On April 23, 2002, the area manager of customer service operations (area
manager) (Baptist) visited the station and saw the complainant wearing a
kufi. As employees clocked in, the manager, enforcing the new policy,
advised them of proper uniform and told them to comply. The manager
instructed two employees wearing do-rags and the complainant to remove
their headwear. The first two employees complied, but the complainant told
the manager he was wearing the kufi for religious purposes. The manager
again instructed the complainant to remove his headwear. The complainant
communicated his reluctance by asking to see something in writing about
this, but complied. The complainant stated his supervisor and the station
customer services manager (station manager) (Baptist/Catholic) witnessed
the entire exchange.
The complainant testified that he did not feel the same without his kufi.

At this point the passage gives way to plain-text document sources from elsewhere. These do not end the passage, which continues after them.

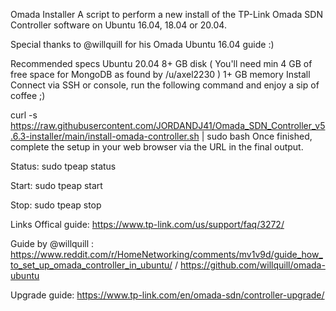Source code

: Omada Installer
A script to perform a new install of the TP-Link Omada SDN Controller software on Ubuntu 16.04, 18.04 or 20.04.

Special thanks to @willquill for his Omada Ubuntu 16.04 guide :)

Recommended specs
Ubuntu 20.04
8+ GB disk ( You'll need min 4 GB of free space for MongoDB as found by /u/axel2230 )
1+ GB memory
Install
Connect via SSH or console, run the following command and enjoy a sip of coffee ;)

curl -s https://raw.githubusercontent.com/JORDANDJ41/Omada_SDN_Controller_v5.6.3-installer/main/install-omada-controller.sh | sudo bash
Once finished, complete the setup in your web browser via the URL in the final output.


Status: sudo tpeap status

Start: sudo tpeap start

Stop: sudo tpeap stop

Links
Offical guide: https://www.tp-link.com/us/support/faq/3272/

Guide by @willquill : https://www.reddit.com/r/HomeNetworking/comments/mv1v9d/guide_how_to_set_up_omada_controller_in_ubuntu/ / https://github.com/willquill/omada-ubuntu

Upgrade guide: https://www.tp-link.com/en/omada-sdn/controller-upgrade/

On May 3, 2003, he decided to wear a kufi and went to work. After
respectfully refusing his supervisor's instruction to take it off, the
supervisor sent the complainant to the station manager. The station
manager told the complainant that he had to take off his headwear. The
complainant replied that he would not do so. The station manager testified
that she knew the complainant had been wearing the headwear because of his
religious belief, but that he did not request special permission to do so
in writing. She stated that if he had, she would have accommodated his
request. The area manager also testified that had the complainant made a
special request in writing, it would have been approved. The station
manager conceded that during the May 3 incident the complainant may have
told her that that he was wearing the headwear for religious reasons, but
she needed to get permission from the postmaster to allow it, and he was
out of town.
The complainant filed a grievance concerning being placed off the clock for
refusing to remove his non-postal headwear. While the grievance was
denied, the grievance decision indicated the complainant was paid
administrative leave for the day he was sent home. The complainant
testified that he was off the clock one day and was compensated for that
day. The area manager testified that some months after the April 2002
incident, the postmaster rescinded the policy change and employees could
wear any type of headwear they wished in the office. The complainant
testified that after the May 3, 2002 incident, he was accommodated with his
headwear.
The AJ found that when confronted by the area manager on April 23, 2002,
the complainant mentioned that he was wearing his kufi for religious
purposes, but did not make a request for religious accommodation. In
finding no discrimination, the AJ found that the complainant never informed
management that it was his religious practice to wear a kufi, nor requested
that he be allowed to do so because of his religious belief. The AJ found
that it was only after the agency attempted to enforce its uniform policy
that the complainant attempted to seek an accommodation.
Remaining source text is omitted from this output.